As you can see on the graph, with the big blue bar on the left, for the first two minutes, we have Jerry’s opening standup act over the first minute, and then just Jerry by himself gets a massage for another minute.

Then we cut the rest of the crew, discussing it, at 2:30 minutes in. So the program outputs three colours on the graph over this time period. And we get a little discussion between Jerry and Elaine (shown in cyan in the graph), and George (shown in red) asks about the free massage at the end of the scene.

Looking at the graph, we can see at 4 minutes, the blue Jerry bar disappears for a while. That’s the next scene: just George and Elaine going to get massages, focusing on George’s massage, from 5 minutes to 9 minutes in, shown in red in the graph.

At 9 minutes you can see the blue bar re-appears: we’re back at Jerry’s!, with George talking about the massage with Jerry. Kramer pops in after a minute, and so the black bar appears at 10 minutes on the graph.

From 13 minutes to 17 minutes there are a few different scenes with Kramer talking about doughnuts. That black bar stays mostly solid for the first time as Kramer gets a lot of screen time.

Then the next scene is just Jerry and George from 17 minutes onwards, at the dentist.
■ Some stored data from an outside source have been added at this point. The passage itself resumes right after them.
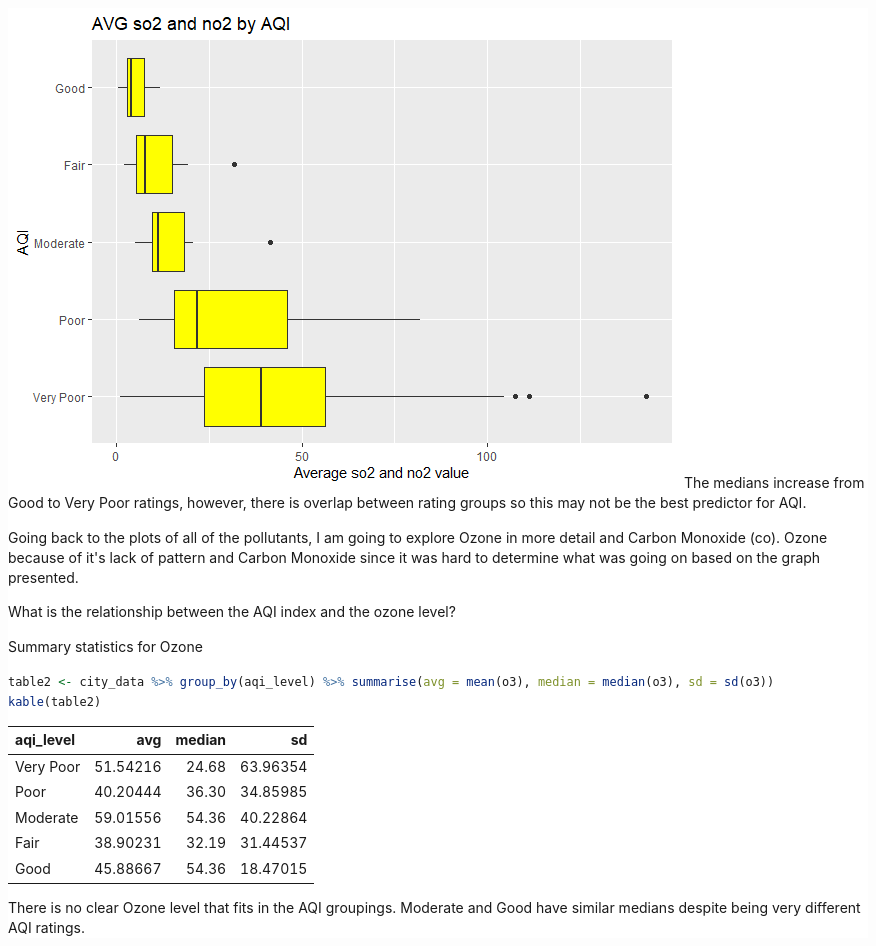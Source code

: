 ![](README_files/figure-markdown_github/unnamed-chunk-26-1.png) The medians increase from Good to Very Poor ratings, however, there is overlap between rating groups so this may not be the best predictor for AQI.

Going back to the plots of all of the pollutants, I am going to explore Ozone in more detail and Carbon Monoxide (co). Ozone because of it's lack of pattern and Carbon Monoxide since it was hard to determine what was going on based on the graph presented.

What is the relationship between the AQI index and the ozone level?

Summary statistics for Ozone

``` r
table2 <- city_data %>% group_by(aqi_level) %>% summarise(avg = mean(o3), median = median(o3), sd = sd(o3))
kable(table2)
```

| aqi\_level |       avg|  median|        sd|
|:-----------|---------:|-------:|---------:|
| Very Poor  |  51.54216|   24.68|  63.96354|
| Poor       |  40.20444|   36.30|  34.85985|
| Moderate   |  59.01556|   54.36|  40.22864|
| Fair       |  38.90231|   32.19|  31.44537|
| Good       |  45.88667|   54.36|  18.47015|

There is no clear Ozone level that fits in the AQI groupings. Moderate and Good have similar medians despite being very different AQI ratings.
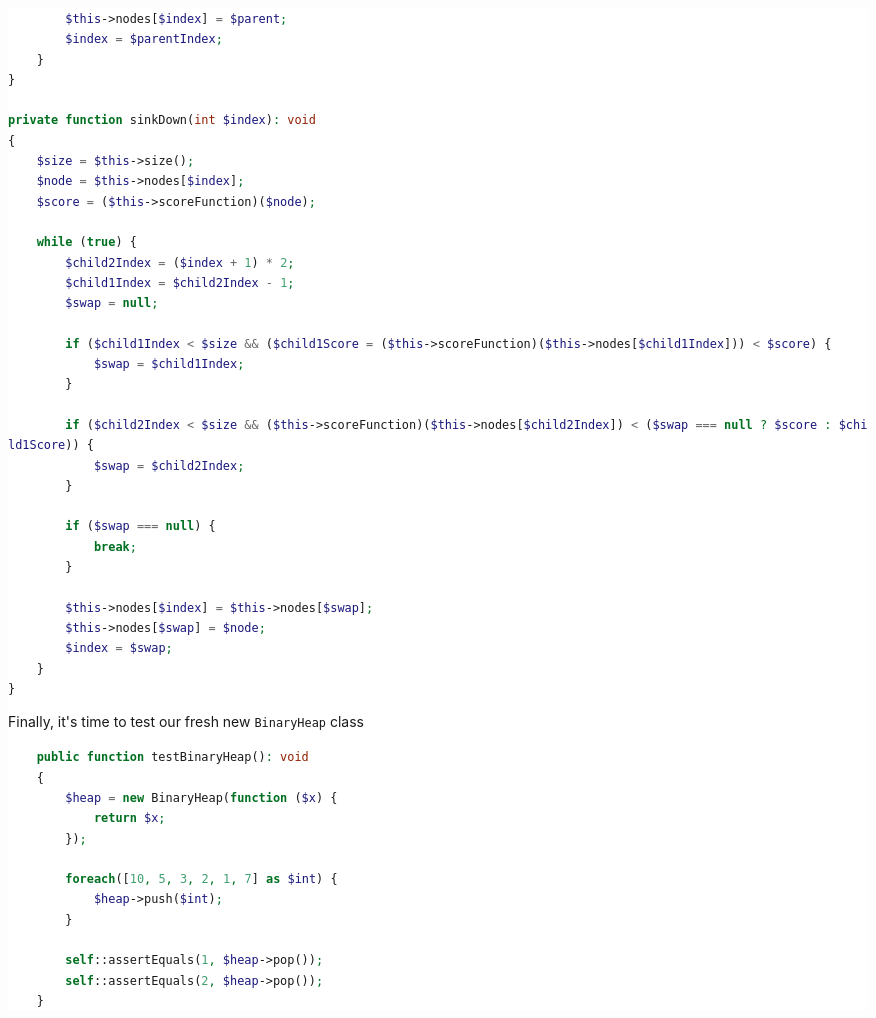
 ```php
        $this->nodes[$index] = $parent;
        $index = $parentIndex;
    }
}

private function sinkDown(int $index): void
{
    $size = $this->size();
    $node = $this->nodes[$index];
    $score = ($this->scoreFunction)($node);

    while (true) {
        $child2Index = ($index + 1) * 2;
        $child1Index = $child2Index - 1;
        $swap = null;

        if ($child1Index < $size && ($child1Score = ($this->scoreFunction)($this->nodes[$child1Index])) < $score) {
            $swap = $child1Index;
        }

        if ($child2Index < $size && ($this->scoreFunction)($this->nodes[$child2Index]) < ($swap === null ? $score : $child1Score)) {
            $swap = $child2Index;
        }

        if ($swap === null) {
            break;
        }

        $this->nodes[$index] = $this->nodes[$swap];
        $this->nodes[$swap] = $node;
        $index = $swap;
    }
}
```

Finally, it's time to test our fresh new `BinaryHeap` class

```php
    public function testBinaryHeap(): void
    {
        $heap = new BinaryHeap(function ($x) {
            return $x;
        });
        
        foreach([10, 5, 3, 2, 1, 7] as $int) {
            $heap->push($int);
        }

        self::assertEquals(1, $heap->pop());
        self::assertEquals(2, $heap->pop());
    }
```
It’s just blue Jerry and red George on the graph.

And we finish up at the coffee shop with the three of them, with Kramer popping in at 20 minutes.

And finally we close the show at 22 minutes, with a minute of Jerry’s standup. All blue (not the standup, the graph).

Pretty good for a computer program. I know I grew up learning a lot from TV. I see no reason why an AI program couldn’t do the same!

The only mistake it made that was obvious was it briefly detected Kramer in the opening apartment scene, but he doesn’t show up until later. Maybe someone made a Kramer-face.

Next project: NLP on those subtitles. Let’s see if we can start understanding some concepts discussed, and connecting words like “massage” and “doughnut” with concepts like “getting” and “eating”.